◆ **Document images with source code**
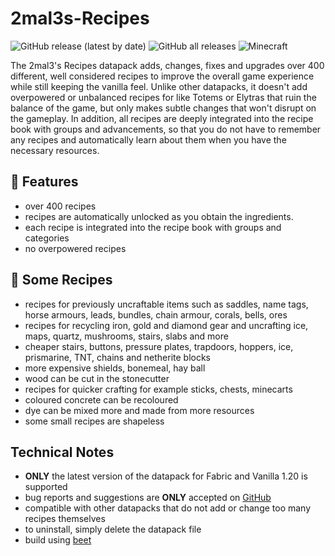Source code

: # 2mal3s-Recipes

![GitHub release (latest by date)](https://img.shields.io/github/v/release/2mal3/2mal3s-Recipes?style=flat-square) ![GitHub all releases](https://img.shields.io/github/downloads/2mal3/2mal3s-Recipes/total?style=flat-square) ![Minecraft](https://img.shields.io/badge/Minecraft-1.20-orange?style=flat-square)

The 2mal3's Recipes datapack adds, changes, fixes and upgrades over 400 different, well considered recipes to improve the overall game experience while still keeping the vanilla feel. Unlike other datapacks, it doesn't add overpowered or unbalanced recipes for like Totems or Elytras that ruin the balance of the game, but only makes subtle changes that won't disrupt on the gameplay. In addition, all recipes are deeply integrated into the recipe book with groups and advancements, so that you do not have to remember any recipes and automatically learn about them when you have the necessary resources.

## 📖 Features

- over 400 recipes
- recipes are automatically unlocked as you obtain the ingredients.
- each recipe is integrated into the recipe book with groups and categories
- no overpowered recipes

## 📝 Some Recipes

- recipes for previously uncraftable items such as saddles, name tags, horse armours, leads, bundles, chain armour, corals, bells, ores
- recipes for recycling iron, gold and diamond gear and uncrafting ice, maps, quartz, mushrooms, stairs, slabs and more
- cheaper stairs, buttons, pressure plates, trapdoors, hoppers, ice, prismarine, TNT, chains and netherite blocks
- more expensive shields, bonemeal, hay ball
- wood can be cut in the stonecutter
- recipes for quicker crafting for example sticks, chests, minecarts
- coloured concrete can be recoloured
- dye can be mixed more and made from more resources
- some small recipes are shapeless

## Technical Notes

- **ONLY** the latest version of the datapack for Fabric and Vanilla 1.20 is supported
- bug reports and suggestions are **ONLY** accepted on [GitHub](https://github.com/2mal3/2mal3s-Recipes/issues)
- compatible with other datapacks that do not add or change too many recipes themselves
- to uninstall, simply delete the datapack file
- build using [beet](https://github.com/mcbeet/beet)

◆ **Activity**
Copy, character for character, the lines from the line that holds "- recipes are" through the final line of the records above.

◆ **Solution to this task**
- recipes are automatically unlocked as you obtain the ingredients.
- each recipe is integrated into the recipe book with groups and categories
- no overpowered recipes

## 📝 Some Recipes

- recipes for previously uncraftable items such as saddles, name tags, horse armours, leads, bundles, chain armour, corals, bells, ores
- recipes for recycling iron, gold and diamond gear and uncrafting ice, maps, quartz, mushrooms, stairs, slabs and more
- cheaper stairs, buttons, pressure plates, trapdoors, hoppers, ice, prismarine, TNT, chains and netherite blocks
- more expensive shields, bonemeal, hay ball
- wood can be cut in the stonecutter
- recipes for quicker crafting for example sticks, chests, minecarts
- coloured concrete can be recoloured
- dye can be mixed more and made from more resources
- some small recipes are shapeless

## Technical Notes

- **ONLY** the latest version of the datapack for Fabric and Vanilla 1.20 is supported
- bug reports and suggestions are **ONLY** accepted on [GitHub](https://github.com/2mal3/2mal3s-Recipes/issues)
- compatible with other datapacks that do not add or change too many recipes themselves
- to uninstall, simply delete the datapack file
- build using [beet](https://github.com/mcbeet/beet)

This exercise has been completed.